10.3 Upon the termination of this Agreement under Paragraph 10.1, Xxxxxx
shall cease to be liable to the Optionor in debt, damages or otherwise
save for the performance of those of its obligations which theretofore
should have been performed, including those obligations in Paragraph
10.2.
10.4 Upon termination of this Agreement, Xxxxxx shall vacate the
Property within a reasonable time after such termination, but shall have
the right of access to the Property for a period of six months
thereafter for the purpose of removing its chattels, machinery,
equipment and fixtures.
11. FORCE MAJEURE
11.1 The time for performance of any act or making any payment or any
expenditure required under this Agreement shall be extended by the
period of any delay or inability to perform due to fire, strikes, labor
disturbances, riots, civil commotion, wars, acts of God, any present or
future law or governmental regulation, any shortages of labor,
equipment or materials, or any other cause not reasonably within the
control of the party in default, other than lack of finances.
12. REGULATORY APPROVAL
12.1 If this Agreement is subject to the prior approval of any
securities regulatory bodies, then the parties shall use their best
efforts to obtain such regulatory approvals.
13. NOTICES
13.1 Any notice, election, consent or other writing required or
permitted to be given hereunder shall be deemed to be sufficiently given
if delivered or mailed postage prepaid or if given by telegram, telex or
telecopier, addressed as follows:
In the case of the Optionor:
Xxxx Xxxxxxxxx
000-0000 Xxxxxxx Xxxxxx
Xxxxxxxxx, Xxxxxxx Xxxxxxxx
Xxxxxx X0X 0X0
Telecopier: (000) 000-0000
In the case of Xxxxxx :
Xxxxxx Ventures, Inc.
000 X. Xxxxxxxx Xxxxxx
Xxx Xxxxxxxxxxx, XX
Xxxxxx X0X 0X0
Telecopier: (000) 000-0000
and any such notice given as aforesaid shall be deemed to have been
given to the parties hereto if delivered, when delivered, or if mailed,
on the third business day following the date of mailing, or, if
telegraphed, telexed or telecopied, on the same day as the telegraphing,
telexing or telecopying thereof PROVIDED HOWEVER that during the period
of any postal interruption in Canada any notice given hereunder by mail
shall be deemed to have been given only as of the date of actual
delivery of the same.

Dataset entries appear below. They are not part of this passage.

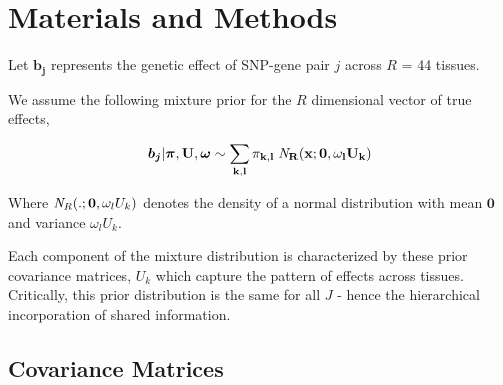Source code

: 
\section*{Materials and Methods}

Let  $\bm{b_{j}}$ represents the genetic effect of SNP-gene pair $j$ across $R$ = 44 tissues.

We assume the following mixture prior for the $R$ dimensional vector of true effects,  

 \begin{equation}
  \bm{b_{j}} | \bm{\pi},\bf{U}, \bm{\omega} \sim \sum_{k,l} \pi_{k,l} \;{\it N}_R(x; \bm{0}, \omega_l U_{k})
\end{equation}

Where ${\it N}_R(.; \bm{0}, \omega_l U_{k})$ denotes the density of a normal distribution with mean $\bm{0}$ and variance $\omega_l U_{k}$.


Each component of the mixture distribution is characterized by these prior covariance matrices, $U_{k}$ which capture the pattern of effects across tissues. Critically, this prior distribution is the same for all $J$ - hence the hierarchical incorporation of shared information.

\subsection{ Covariance Matrices}

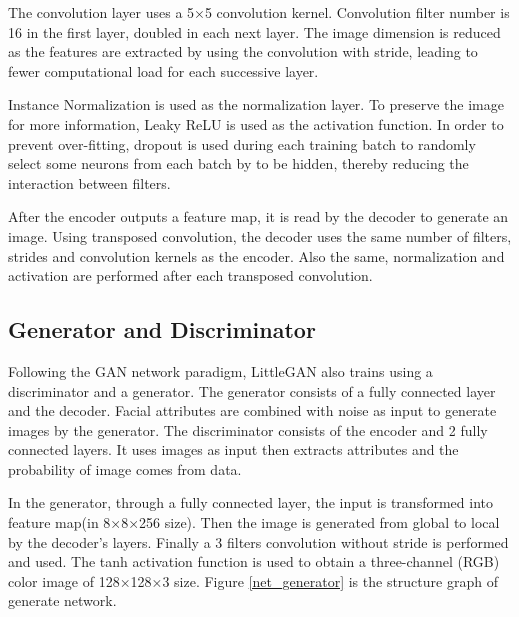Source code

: The convolution layer uses a 5×5 convolution kernel.
Convolution filter number is 16 in the first layer, doubled in each next layer.
The image dimension is reduced as the features are extracted by using the convolution with stride,
    leading to fewer computational load for each successive layer.

Instance Normalization is used as the normalization layer.
To preserve the image for more information, Leaky ReLU is used as the activation function.
In order to prevent over-fitting,
    dropout is used during each training batch to randomly select some neurons from each batch by to be hidden,
    thereby reducing the interaction between filters.

After the encoder outputs a feature map, it is read by the decoder to generate an image.
Using transposed convolution, the decoder uses the same number of filters,
    strides and convolution kernels as the encoder.
Also the same, normalization and activation are performed after each transposed convolution.

\subsection{Generator and Discriminator}

Following the GAN network paradigm, LittleGAN also trains using a discriminator and a generator.
The generator consists of a fully connected layer and the decoder.
Facial attributes are combined with noise as input to generate images by the generator.
The discriminator consists of the encoder and 2 fully connected layers.
It uses images as input then extracts attributes and the probability of image comes from data.


In the generator, through a fully connected layer, the input is transformed into feature map(in 8×8×256 size).
Then the image is generated from global to local by the decoder's layers.
Finally a 3 filters convolution without stride is performed and used.
The tanh activation function is used to obtain a three-channel (RGB) color image of 128×128×3 size.
Figure \ref{net_generator} is the structure graph of generate network.

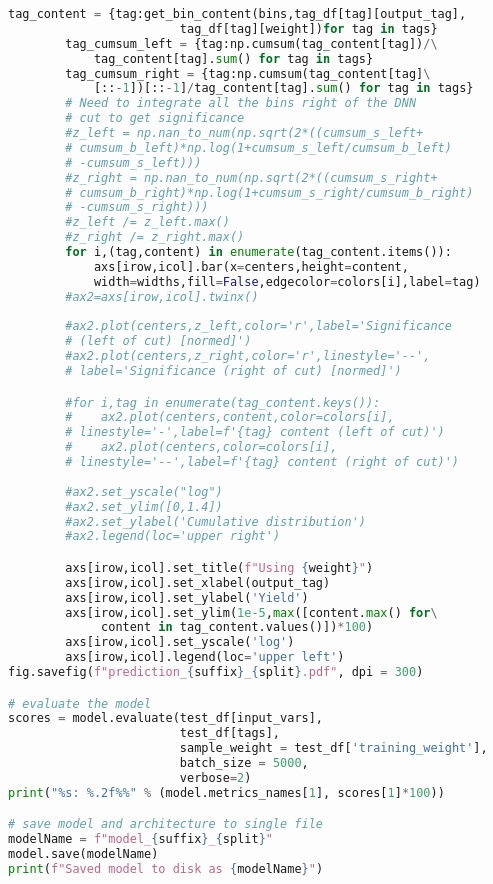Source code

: \begin{lstlisting}[language=Python, caption=DNN setup for the \wwgg semi-leptonic final state, label={dnncode}]
        tag_content = {tag:get_bin_content(bins,tag_df[tag][output_tag],
                        tag_df[tag][weight])for tag in tags}
        tag_cumsum_left = {tag:np.cumsum(tag_content[tag])/\
            tag_content[tag].sum() for tag in tags}
        tag_cumsum_right = {tag:np.cumsum(tag_content[tag]\
            [::-1])[::-1]/tag_content[tag].sum() for tag in tags}
        # Need to integrate all the bins right of the DNN 
        # cut to get significance
        #z_left = np.nan_to_num(np.sqrt(2*((cumsum_s_left+
        # cumsum_b_left)*np.log(1+cumsum_s_left/cumsum_b_left)
        # -cumsum_s_left)))
        #z_right = np.nan_to_num(np.sqrt(2*((cumsum_s_right+
        # cumsum_b_right)*np.log(1+cumsum_s_right/cumsum_b_right)
        # -cumsum_s_right)))
        #z_left /= z_left.max()
        #z_right /= z_right.max()
        for i,(tag,content) in enumerate(tag_content.items()):
            axs[irow,icol].bar(x=centers,height=content,
            width=widths,fill=False,edgecolor=colors[i],label=tag)     
        #ax2=axs[irow,icol].twinx()   
        
        #ax2.plot(centers,z_left,color='r',label='Significance
        # (left of cut) [normed]')
        #ax2.plot(centers,z_right,color='r',linestyle='--',
        # label='Significance (right of cut) [normed]')

        #for i,tag in enumerate(tag_content.keys()):
        #    ax2.plot(centers,content,color=colors[i],
        # linestyle='-',label=f'{tag} content (left of cut)')
        #    ax2.plot(centers,color=colors[i],
        # linestyle='--',label=f'{tag} content (right of cut)')
        
        #ax2.set_yscale("log")
        #ax2.set_ylim([0,1.4])
        #ax2.set_ylabel('Cumulative distribution')
        #ax2.legend(loc='upper right')

        axs[irow,icol].set_title(f"Using {weight}")
        axs[irow,icol].set_xlabel(output_tag)
        axs[irow,icol].set_ylabel('Yield')
        axs[irow,icol].set_ylim(1e-5,max([content.max() for\
             content in tag_content.values()])*100)
        axs[irow,icol].set_yscale('log')
        axs[irow,icol].legend(loc='upper left')
fig.savefig(f"prediction_{suffix}_{split}.pdf", dpi = 300)

# evaluate the model
scores = model.evaluate(test_df[input_vars], 
                        test_df[tags], 
                        sample_weight = test_df['training_weight'], 
                        batch_size = 5000,
                        verbose=2)
print("%s: %.2f%%" % (model.metrics_names[1], scores[1]*100))

# save model and architecture to single file
modelName = f"model_{suffix}_{split}"
model.save(modelName)
print(f"Saved model to disk as {modelName}")
\end{lstlisting}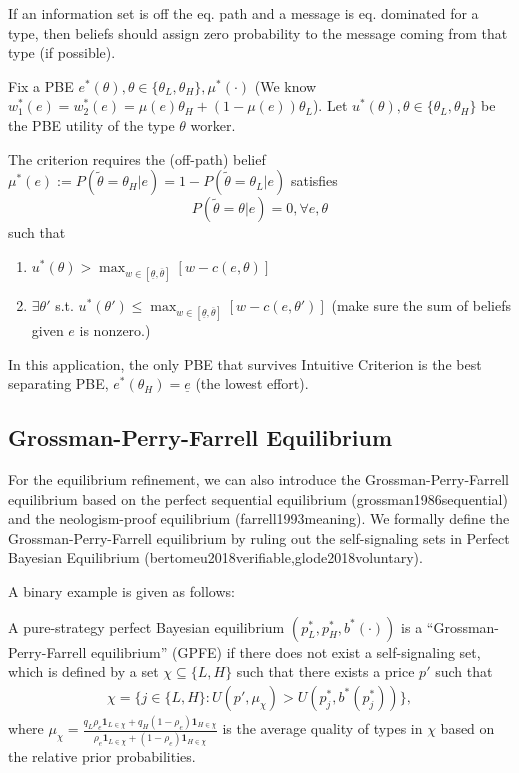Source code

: \documentclass[11pt]{elegantbook_2}
\begin{document}
\begin{definition}
    If an information set is off the eq. path and a message is eq. dominated for a type, then beliefs should assign zero probability to the message coming from that type (if possible).
\end{definition}

Fix a PBE $e^*(\theta), \theta\in\{\theta_L,\theta_H\}, \mu^*(\cdot)$ (We know $w_1^*(e)=w_2^*(e)=\mu(e)\theta_H+(1-\mu(e))\theta_L$). Let $u^*(\theta),\theta\in\{\theta_L,\theta_H\}$ be the PBE utility of the type $\theta$ worker.

The criterion requires the (off-path) belief $\mu^*(e):=P(\tilde{\theta}=\theta_H|e)=1-P(\tilde{\theta}=\theta_L|e)$ satisfies $$P(\tilde{\theta}=\theta|e)=0,\forall e,\theta$$ such that
\begin{enumerate}
    \item $u^*(\theta)>\max_{w\in[\underline{\theta},\overline{\theta}]}[w-c(e,\theta)]$
    \item $\exists \theta'$ s.t. $u^*(\theta')\leq \max_{w\in[\underline{\theta},\overline{\theta}]}[w-c(e,\theta')]$ (make sure the sum of beliefs given $e$ is nonzero.)
\end{enumerate}
In this application, the only PBE that survives Intuitive Criterion is the best separating PBE, $e^*(\theta_H)=\underline{e}$ (the lowest effort).



\subsection{Grossman-Perry-Farrell Equilibrium}
For the equilibrium refinement, we can also introduce the Grossman-Perry-Farrell equilibrium based on the perfect sequential equilibrium (grossman1986sequential) and the neologism-proof equilibrium (farrell1993meaning). We formally define the Grossman-Perry-Farrell equilibrium by ruling out the self-signaling sets in Perfect Bayesian Equilibrium (bertomeu2018verifiable,glode2018voluntary).

A binary example is given as follows:
\begin{definition}
	A pure-strategy perfect Bayesian equilibrium $(p^*_L,p^*_H,b^*(\cdot))$ is a ``Grossman-Perry-Farrell equilibrium'' (GPFE) if there does not exist a self-signaling set, which is defined by a set $\chi\subseteq\{L,H\}$ such that there exists a price $p'$ such that
	\begin{equation}
		\begin{aligned}
			\chi=\{j\in\{L,H\}:U(p',\mu_\chi)>U(p_j^*,b^*(p_j^*))\},
		\end{aligned}
		\nonumber
	\end{equation}
	where $\mu_\chi=\frac{q_L\rho_e\mathbf{1}_{L\in\chi}+q_H(1-\rho_e)\mathbf{1}_{H\in\chi}}{\rho_e\mathbf{1}_{L\in\chi}+(1-\rho_e)\mathbf{1}_{H\in\chi}}$ is the average quality of types in $\chi$ based on the relative prior probabilities.
\end{definition}
\end{document}
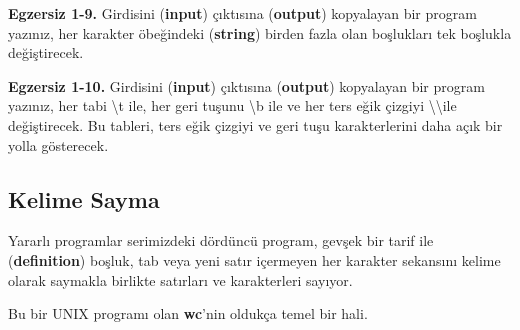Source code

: \documentclass[a4paper,12pt,oneside]{book}
\begin{document}
\noindent \textbf{Egzersiz 1-9.} Girdisini (\textbf{input}) çıktısına (\textbf{output}) kopyalayan bir program yazınız, her karakter öbeğindeki (\textbf{string}) birden fazla olan boşlukları tek boşlukla değiştirecek. \newline

\noindent \textbf{Egzersiz 1-10.} Girdisini (\textbf{input}) çıktısına (\textbf{output}) kopyalayan bir program yazınız, her tabi \textbackslash t ile, her geri tuşunu \textbackslash b ile ve her ters eğik çizgiyi \textbackslash \textbackslash ile değiştirecek. Bu tableri, ters eğik çizgiyi ve geri tuşu karakterlerini daha açık bir yolla gösterecek.

\subsection{Kelime Sayma}

\par Yararlı programlar serimizdeki dördüncü program, gevşek bir tarif ile (\textbf{definition}) boşluk, tab veya yeni satır içermeyen her karakter sekansını kelime olarak saymakla birlikte satırları ve karakterleri sayıyor. \pagebreak

\noindent Bu bir UNIX programı olan \textbf{wc}'nin oldukça temel bir hali.
\end{document}
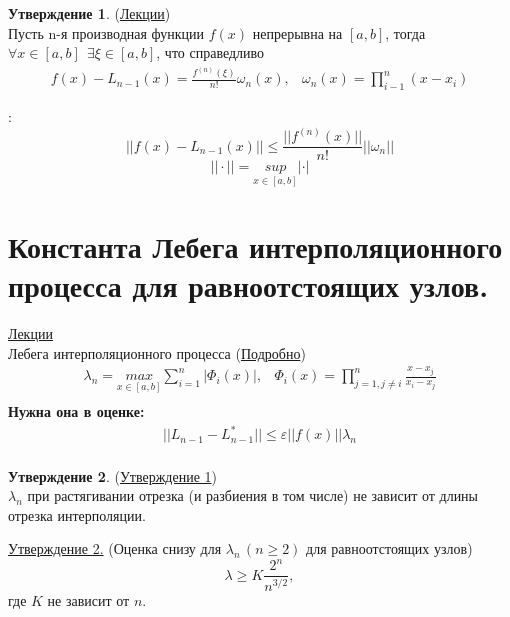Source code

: \documentclass[specialist, subf, href, colorlinks=true, 12pt, times, mtpro, final]{disser}
\theoremstyle{definition}
\newtheorem{state}{Утверждение}[section]
\begin{document}
    \begin{state} (\hyperlink {lects.16}{Лекции})\\
    Пусть n-я производная функции $f(x)$ непрерывна на $[a,b]$, тогда $\forall x \in [a,b] \ \  \exists \xi \in [a,b]$, что справедливо
        $$
            \begin{array}{lr}
            f(x) - L_{n-1}(x) = \frac {f^{(n)}(\xi)}{n!} \omega_n(x), & \omega_n(x) = \prod\limits_{i - 1}^{n}(x-x_i)
            \end{array}
        $$
    \end{state}
    :
    $$
        ||f(x) - L_{n-1}(x) || \le \frac{||f^{(n)}(x)||}{n!} ||\omega_n||
    $$
    $$
        ||\cdot|| = \underset{x\in [a,b]}{sup} |\cdot|
    $$


\section {Константа Лебега интерполяционного процесса для равноотстоящих узлов.}
    \hyperlink {lects.17}{Лекции}\\
    { Лебега интерполяционного процесса} (\hyperlink {lects.17}{Подробно})
    $$
        \begin{array}{lr}
        \lambda_n = \underset{x\in [a,b]}{max} \sum\limits_{i = 1}^n |\Phi_i(x)|, & \Phi_i(x) = \prod\limits_{j = 1, j\ne i}^{n} \frac{x-x_j}{x_i - x_j} \\
        \end{array}
    $$
    \textbf{Нужна она в оценке:}
    $$
        \begin{array}{lr}
        ||L_{n-1} - L_{n-1}^*|| \le \varepsilon ||f(x)|| \lambda_n \\
        \end{array}
    $$
    
    \begin{state} (\hyperlink {lects.17}{Утверждение 1})\\
    $\lambda_n$ при растягивании отрезка (и разбиения в том числе) не зависит от длины отрезка интерполяции.
    \end{state}
    
    \noindent \hyperlink{lects.17}{Утверждение 2.} (Оценка снизу для $\lambda_n\,(n\ge 2)$ для равноотстоящих узлов)
    $$
        \lambda \ge K \frac {2^n}{n^{3/2}}, 
    $$ 
    где $K$ не зависит от $n$. \\
    
\end{document}
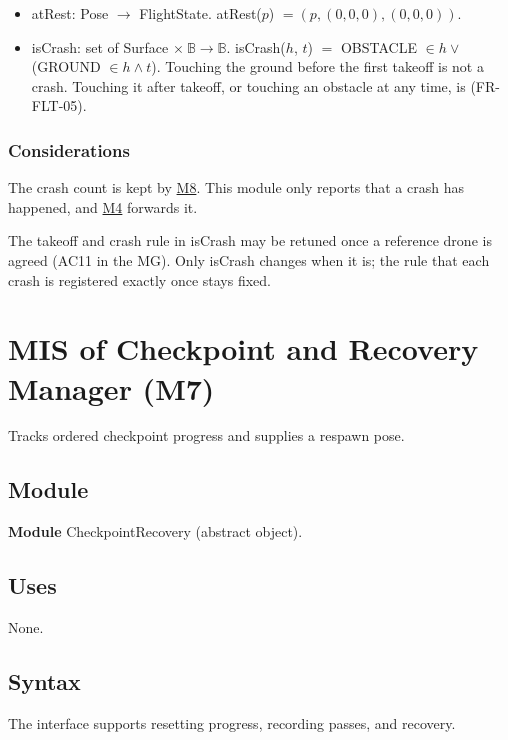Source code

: \documentclass[12pt, titlepage]{article}
\newcommand{\Mref}[1]{\hyperref[sec:M#1]{M#1}}
\begin{document}
\begin{itemize}
\item atRest: Pose $\rightarrow$ FlightState. atRest($p$) $= (p, (0,0,0),
  (0,0,0))$.
\item isCrash: set of Surface $\times\ \mathbb{B} \rightarrow \mathbb{B}$.
  isCrash($h$, $t$) $=$ OBSTACLE $\in h \vee$ (GROUND $\in h \wedge t$).
  Touching the ground before the first takeoff is not a crash. Touching it
  after takeoff, or touching an obstacle at any time, is (FR-FLT-05).
\end{itemize}

\subsubsection{Considerations}

The crash count is kept by \Mref{8}. This module only reports that a crash has
happened, and \Mref{4} forwards it.

The takeoff and crash rule in isCrash may be retuned once a reference drone is
agreed (AC11 in the MG). Only isCrash changes when it is; the rule that each
crash is registered exactly once stays fixed.

\newpage
\section{MIS of Checkpoint and Recovery Manager (M7)} \label{sec:M7}

Tracks ordered checkpoint progress and supplies a respawn pose.

\subsection{Module}

\textbf{Module} CheckpointRecovery (abstract object).

\subsection{Uses}

None.

\subsection{Syntax}

The interface supports resetting progress, recording passes, and recovery.
\end{document}
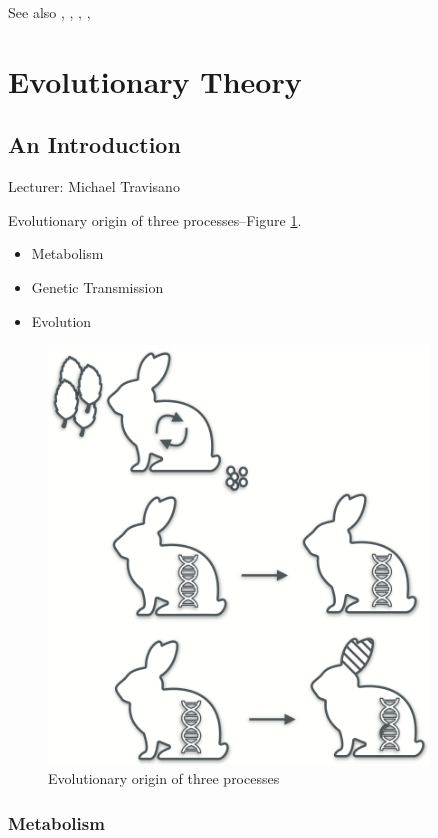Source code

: \documentclass[]{article}
\begin{document}
See also   \cite{king1977symbiosis}, \cite{king1982recycling}, \cite{szathmary2000evolution},   \cite{virgo2016complex}, 
\section{Evolutionary Theory}

\subsection{An Introduction}

Lecturer: Michael Travisano

Evolutionary origin of three processes--Figure \ref{fig:EvolutionaryOrigin}.

\begin{itemize}
	\item Metabolism
	\item Genetic Transmission
	\item Evolution
\end{itemize}

\begin{figure}[H]
	\caption{Evolutionary origin of three processes}\label{fig:EvolutionaryOrigin}
	\includegraphics[width=0.9\textwidth]{EvolutionaryOrigin}
\end{figure}

\subsubsection{Metabolism}
\end{document}
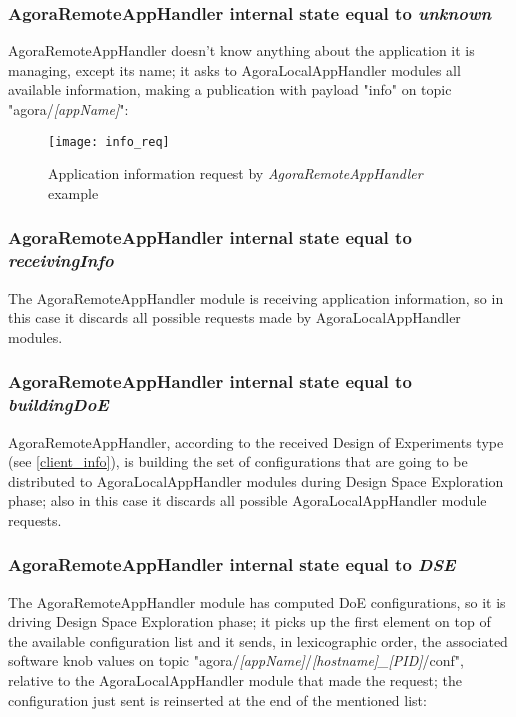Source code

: \subsubsection{AgoraRemoteAppHandler internal state equal to \textit{unknown}}\label{req_info}

AgoraRemoteAppHandler doesn't know anything about the application it is managing, except its name; it asks to AgoraLocalAppHandler modules all available information, making a publication with payload "info" on topic "agora/\textit{[appName]}":

\begin{figure}[H]

    \centering
    \texttt{[image: info\_req]}
    \caption{Application information request by \textit{AgoraRemoteAppHandler} example}
    
\end{figure}


\subsubsection{AgoraRemoteAppHandler internal state equal to \textit{receivingInfo}}

The AgoraRemoteAppHandler module is receiving application information, so in this case it discards all possible requests made by AgoraLocalAppHandler modules.


\subsubsection{AgoraRemoteAppHandler internal state equal to \textit{buildingDoE}}

AgoraRemoteAppHandler, according to the received Design of Experiments type (see \ref{client_info}), is building the set of configurations that are going to be distributed to AgoraLocalAppHandler modules during Design Space Exploration phase; also in this case it discards all possible AgoraLocalAppHandler module requests.


\subsubsection{AgoraRemoteAppHandler internal state equal to \textit{DSE}}\label{dse_conf}

The AgoraRemoteAppHandler module has computed DoE configurations, so it is driving Design Space Exploration phase; it picks up the first element on top of the available configuration list and it sends, in lexicographic order, the associated software knob values on topic "agora\slash{}\textit{[appName]}\slash{}\textit{[hostname]\_[PID]}\slash{}conf", relative to the AgoraLocalAppHandler module that made the request; the configuration just sent is reinserted at the end of the mentioned list:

Any party may from time to time by notice in
writing change its address for the purposes of this Paragraph 13.1.
14. GENERAL TERMS AND CONDITIONS
14.1 The parties hereto hereby covenant and agree that they will execute
such further agreements, conveyances and assurances as may be requisite,
or which counsel for the parties may deem necessary to effectually carry
out the intent of this Agreement.
14.2 This Agreement shall constitute the entire agreement between the
parties with respect to the Property. No representations or inducements
have been made save as herein set forth. No changes, alterations or
modifications of this Agreement shall be binding upon either party until
and unless a memorandum in writing to such effect shall have been signed
by all parties hereto. This Agreement shall supersede all previous
written, oral or implied understandings between the parties with respect
to the matters covered hereby.
14.3 Time shall be of the essence of this Agreement.
14.4 The titles to the sections in this Agreement shall not be deemed to
form part of this Agreement but shall be regarded as having been used
for convenience of reference only.
14.5 Unless otherwise noted, all currency references contained in this
Agreement shall be deemed to be references to United States funds.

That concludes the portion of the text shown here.